The T+2 rule “is designed to enhance efficiency, reduce risk, and ensure a coordinated and expeditious transition by market participants to a shortened standard settlement cycle,” according to an SEC statement.
“Rarely is an issue as commonsensical or broadly supported as this one,” said SEC Acting Chairman Michael Piwowar in a statement. “It is finally time to say hasta la vista to the antiquated T+3 settlement cycle.”
Piwowar explained that the old T+3 rule hasn’t kept up with improvements in technology, the emergence of new products and increased trading volume at a time when market participants have increased their focus on managing credit, market and liquidity risk.

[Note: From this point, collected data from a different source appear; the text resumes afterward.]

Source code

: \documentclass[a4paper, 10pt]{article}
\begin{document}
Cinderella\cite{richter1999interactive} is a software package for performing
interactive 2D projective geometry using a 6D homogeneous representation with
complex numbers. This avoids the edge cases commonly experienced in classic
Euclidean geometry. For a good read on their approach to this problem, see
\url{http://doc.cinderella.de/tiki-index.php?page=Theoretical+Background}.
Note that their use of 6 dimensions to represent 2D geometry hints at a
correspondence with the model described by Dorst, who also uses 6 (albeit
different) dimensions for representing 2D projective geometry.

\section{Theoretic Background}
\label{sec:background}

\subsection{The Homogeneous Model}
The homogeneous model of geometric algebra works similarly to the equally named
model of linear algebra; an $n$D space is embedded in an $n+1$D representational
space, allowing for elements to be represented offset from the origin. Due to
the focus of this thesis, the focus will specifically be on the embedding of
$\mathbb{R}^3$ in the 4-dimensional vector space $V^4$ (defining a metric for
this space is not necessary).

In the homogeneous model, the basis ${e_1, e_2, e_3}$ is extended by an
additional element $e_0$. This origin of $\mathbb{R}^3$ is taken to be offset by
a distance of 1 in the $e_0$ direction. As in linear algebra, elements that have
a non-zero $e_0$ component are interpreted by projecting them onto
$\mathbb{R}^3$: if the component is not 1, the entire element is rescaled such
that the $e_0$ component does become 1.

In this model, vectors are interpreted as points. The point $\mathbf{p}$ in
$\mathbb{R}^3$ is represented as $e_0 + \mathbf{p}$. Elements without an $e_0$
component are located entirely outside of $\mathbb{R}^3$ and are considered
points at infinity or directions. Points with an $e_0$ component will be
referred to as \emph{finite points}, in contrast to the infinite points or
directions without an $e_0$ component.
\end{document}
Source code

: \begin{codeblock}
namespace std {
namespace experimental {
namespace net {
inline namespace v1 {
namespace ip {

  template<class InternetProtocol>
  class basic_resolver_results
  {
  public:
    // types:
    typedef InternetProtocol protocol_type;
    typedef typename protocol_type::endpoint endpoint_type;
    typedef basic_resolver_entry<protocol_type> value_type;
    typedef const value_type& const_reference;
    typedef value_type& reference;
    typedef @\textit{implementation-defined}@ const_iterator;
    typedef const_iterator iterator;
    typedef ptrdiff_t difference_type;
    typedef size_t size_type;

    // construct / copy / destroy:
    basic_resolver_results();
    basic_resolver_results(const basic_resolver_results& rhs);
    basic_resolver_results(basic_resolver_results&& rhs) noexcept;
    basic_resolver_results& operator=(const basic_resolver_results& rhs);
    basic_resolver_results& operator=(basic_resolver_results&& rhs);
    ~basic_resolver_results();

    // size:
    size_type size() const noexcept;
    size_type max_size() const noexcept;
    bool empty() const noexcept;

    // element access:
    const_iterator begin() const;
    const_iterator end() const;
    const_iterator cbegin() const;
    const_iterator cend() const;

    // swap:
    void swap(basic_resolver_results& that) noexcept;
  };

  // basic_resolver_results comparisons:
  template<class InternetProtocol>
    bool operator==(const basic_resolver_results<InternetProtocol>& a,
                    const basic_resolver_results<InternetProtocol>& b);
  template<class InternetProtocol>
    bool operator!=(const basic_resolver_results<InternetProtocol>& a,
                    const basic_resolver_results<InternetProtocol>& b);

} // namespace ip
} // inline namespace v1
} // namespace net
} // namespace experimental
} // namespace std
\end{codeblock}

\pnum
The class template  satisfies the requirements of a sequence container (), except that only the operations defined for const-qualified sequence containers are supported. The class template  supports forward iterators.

He said the new rule should decrease market participants’ exposure to unsettled trades and any credit, market and liquidity risk that could follow.
Under T+2, an investor buying a security that trades on an exchange — stocks, bonds, municipal bonds, ETFs, certain mutual funds and limited partnerships — must deliver payment to a brokerage firm no later than two business days after the trade is executed. When an investor sells a security, he or she must deliver the security no later than two business days after the sale.
SEC Commissioner Kara Stein, who also voted for the rule change (there are currently only two commissioners on the usual five-member board), lauded the new rule and the expected improvements to come but said more should and can be done. “At this very moment, technological, operational and communications improvements exist that could enable T+1 and end-of-the-day settlement cycles,” said Stein in a statement.
She has asked the SEC staff to study not only the impact of the T+2 settlement but further improvements, and deliver a report within three years of the effective date of the T+2 rule, meaning September 2020.